Books I read during the covid pandemic
12 months ago the UK entered its first lockdown due to the Covid19 pandemic. My reading fell off a cliff. I couldn’t concentrate, I had no energy and no motivation to read. Eventually my reading mojo returned. Here’s what I read and learned over the past year.
Books are listed in roughly the order I read or listened to them. They are non-fiction unless otherwise indicated.
- Pale rider.* The Spanish flu pandemic a century ago (1918-1919) echoed much of what we are seeing today with Covid. It exposed existing inequalities within and between countries around the world. It was eye opening to read about how disease was treated in a world where germ theory was new and viruses had yet to been seen under a microscope (that did not happen until the 1930s) .
- Ogilvy on Advertising. I was reading this before Covid properly hit the UK and it took me months to finish because my brain was a mess. Once concentration was my friend again, I was treated to an advertising masterclass from David Ogilvy, of the most successful advertisers of the 20th Century. This book gives a great insight into using words (and pictures) to sell ideas on a page or screen. Highly relevant to anybody who has to persuade people in writing on a regular basis.
- Man’s search for meaning.* This book has been on my reading list for ages and I’ve heard and seen it recommended countless times. Now, I understand why it has had such a lasting impact on many readers. Read this to learn how hope and a way to carry on can be found in almost any situation. Man’s Search for Meaning contains reflections by Victor Frankl, a survivor of a nazi concentration camp, on what kept him and others going. He also touches on what made some forget their humanity both inmates and guards. A few years ago, when I was still teaching, I had the pleasure of hearing Harry, a concentration camp survivor talk to sixth formers about his experiences and later life. After his talk, he sat for a portrait for me and we had a chat for about half an hour. He was one of the most joyful and playful people I have ever met.
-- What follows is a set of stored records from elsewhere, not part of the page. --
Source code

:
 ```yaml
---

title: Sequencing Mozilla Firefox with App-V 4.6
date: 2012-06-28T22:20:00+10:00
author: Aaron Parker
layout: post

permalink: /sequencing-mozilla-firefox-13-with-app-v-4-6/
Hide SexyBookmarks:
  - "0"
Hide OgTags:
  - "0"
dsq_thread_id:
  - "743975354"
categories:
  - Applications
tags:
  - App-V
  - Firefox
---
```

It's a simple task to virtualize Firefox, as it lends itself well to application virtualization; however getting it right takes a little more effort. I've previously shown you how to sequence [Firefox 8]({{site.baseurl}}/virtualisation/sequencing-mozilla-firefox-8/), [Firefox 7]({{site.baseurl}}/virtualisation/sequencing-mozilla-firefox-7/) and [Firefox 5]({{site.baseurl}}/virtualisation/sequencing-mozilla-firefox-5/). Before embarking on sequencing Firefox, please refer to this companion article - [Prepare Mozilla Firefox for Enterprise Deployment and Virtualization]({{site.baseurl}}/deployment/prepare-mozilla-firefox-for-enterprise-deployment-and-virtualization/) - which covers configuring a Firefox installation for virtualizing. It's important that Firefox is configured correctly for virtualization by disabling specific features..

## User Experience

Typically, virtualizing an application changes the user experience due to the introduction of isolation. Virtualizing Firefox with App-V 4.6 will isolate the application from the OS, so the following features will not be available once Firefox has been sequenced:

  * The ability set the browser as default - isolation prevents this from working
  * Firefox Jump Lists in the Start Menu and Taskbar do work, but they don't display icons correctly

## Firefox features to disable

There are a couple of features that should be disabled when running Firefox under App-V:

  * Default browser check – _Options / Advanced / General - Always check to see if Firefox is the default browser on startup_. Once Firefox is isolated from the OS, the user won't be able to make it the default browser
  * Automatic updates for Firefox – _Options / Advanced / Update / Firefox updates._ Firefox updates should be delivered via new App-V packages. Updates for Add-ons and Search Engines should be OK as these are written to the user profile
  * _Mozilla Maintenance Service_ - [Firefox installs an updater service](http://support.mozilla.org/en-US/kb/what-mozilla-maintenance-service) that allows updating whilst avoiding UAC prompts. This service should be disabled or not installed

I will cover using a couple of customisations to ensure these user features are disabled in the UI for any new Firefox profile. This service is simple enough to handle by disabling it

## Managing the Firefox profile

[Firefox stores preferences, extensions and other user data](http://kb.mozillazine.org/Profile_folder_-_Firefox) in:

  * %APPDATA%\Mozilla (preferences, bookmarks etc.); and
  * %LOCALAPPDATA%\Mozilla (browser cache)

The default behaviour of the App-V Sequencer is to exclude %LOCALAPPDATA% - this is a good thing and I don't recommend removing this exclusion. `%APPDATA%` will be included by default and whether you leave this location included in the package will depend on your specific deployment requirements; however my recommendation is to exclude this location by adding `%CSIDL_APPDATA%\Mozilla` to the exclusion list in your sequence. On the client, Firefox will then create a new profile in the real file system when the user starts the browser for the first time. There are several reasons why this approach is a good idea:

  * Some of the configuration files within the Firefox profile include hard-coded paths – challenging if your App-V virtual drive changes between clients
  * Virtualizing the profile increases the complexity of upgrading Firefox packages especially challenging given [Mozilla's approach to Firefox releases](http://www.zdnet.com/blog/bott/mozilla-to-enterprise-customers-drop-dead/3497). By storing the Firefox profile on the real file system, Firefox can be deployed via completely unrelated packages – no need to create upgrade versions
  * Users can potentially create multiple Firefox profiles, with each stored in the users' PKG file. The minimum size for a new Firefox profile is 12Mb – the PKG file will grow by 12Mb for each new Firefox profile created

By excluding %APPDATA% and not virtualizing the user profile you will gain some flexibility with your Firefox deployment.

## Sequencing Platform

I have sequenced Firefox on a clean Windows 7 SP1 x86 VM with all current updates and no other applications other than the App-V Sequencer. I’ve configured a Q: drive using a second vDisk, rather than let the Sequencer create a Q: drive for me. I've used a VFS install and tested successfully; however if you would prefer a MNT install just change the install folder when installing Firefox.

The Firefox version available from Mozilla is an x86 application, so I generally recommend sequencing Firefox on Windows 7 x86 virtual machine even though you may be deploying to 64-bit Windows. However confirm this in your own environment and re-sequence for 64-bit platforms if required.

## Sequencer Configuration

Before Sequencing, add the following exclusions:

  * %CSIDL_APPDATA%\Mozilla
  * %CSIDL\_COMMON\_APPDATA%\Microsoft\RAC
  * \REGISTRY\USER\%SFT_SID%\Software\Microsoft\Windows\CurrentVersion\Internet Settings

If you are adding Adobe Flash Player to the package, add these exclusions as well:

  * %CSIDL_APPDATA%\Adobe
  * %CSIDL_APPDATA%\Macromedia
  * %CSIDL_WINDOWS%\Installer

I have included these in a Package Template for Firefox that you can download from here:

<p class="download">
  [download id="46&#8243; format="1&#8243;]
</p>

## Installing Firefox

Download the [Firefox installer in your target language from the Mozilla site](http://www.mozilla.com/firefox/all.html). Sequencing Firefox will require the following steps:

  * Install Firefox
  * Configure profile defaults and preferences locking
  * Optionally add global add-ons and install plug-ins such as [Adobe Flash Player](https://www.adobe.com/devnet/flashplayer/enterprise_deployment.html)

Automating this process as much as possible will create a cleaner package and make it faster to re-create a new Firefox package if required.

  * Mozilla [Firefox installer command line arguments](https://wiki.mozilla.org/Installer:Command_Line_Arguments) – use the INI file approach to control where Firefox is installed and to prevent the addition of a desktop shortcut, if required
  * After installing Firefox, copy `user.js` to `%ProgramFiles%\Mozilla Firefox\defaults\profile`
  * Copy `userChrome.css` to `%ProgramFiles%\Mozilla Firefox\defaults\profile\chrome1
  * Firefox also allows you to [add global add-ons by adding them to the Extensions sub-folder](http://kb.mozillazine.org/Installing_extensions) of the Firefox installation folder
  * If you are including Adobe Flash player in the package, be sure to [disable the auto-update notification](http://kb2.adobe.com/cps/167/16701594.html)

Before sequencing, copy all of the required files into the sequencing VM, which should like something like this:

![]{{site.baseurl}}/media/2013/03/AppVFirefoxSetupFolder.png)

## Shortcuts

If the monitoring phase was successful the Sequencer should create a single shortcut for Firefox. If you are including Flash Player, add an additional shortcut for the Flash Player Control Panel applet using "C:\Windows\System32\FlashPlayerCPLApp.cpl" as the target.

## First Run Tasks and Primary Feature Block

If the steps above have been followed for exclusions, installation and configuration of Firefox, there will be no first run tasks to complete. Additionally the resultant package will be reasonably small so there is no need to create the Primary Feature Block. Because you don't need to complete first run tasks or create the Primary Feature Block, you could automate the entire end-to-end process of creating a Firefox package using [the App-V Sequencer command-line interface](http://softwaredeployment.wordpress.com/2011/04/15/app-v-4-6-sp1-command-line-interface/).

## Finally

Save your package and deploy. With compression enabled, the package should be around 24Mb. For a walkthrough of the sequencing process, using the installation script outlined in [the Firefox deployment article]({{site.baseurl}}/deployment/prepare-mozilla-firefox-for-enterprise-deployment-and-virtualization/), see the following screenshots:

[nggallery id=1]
This book made me think of him.
- The Vanishing Half (fiction).* I mostly read non-fiction these days and it’s nice to break it up occasionally and get my imagination going with fiction. As soon as I finished this book I missed the characters. The Vanishing Half is about twins who are born in the American South during segregation. We learn how their lives unfold as one decides to “pass” and live as a white woman while the other returns to their hometown after an abusive marriage and lives among her (highly colourist) Black community with her dark skinned daughter. The life of Stella, the white passing twin, demonstrates that if you are hiding from yourself you can never truly be close to anybody and will always be holding back. This is a multigenerational novel about love, belonging, acceptance and carving your own niche in the world whatever people around you may think, do or say. It also demonstrates how material and hereditary privilege doesn’t guarantee a happy life.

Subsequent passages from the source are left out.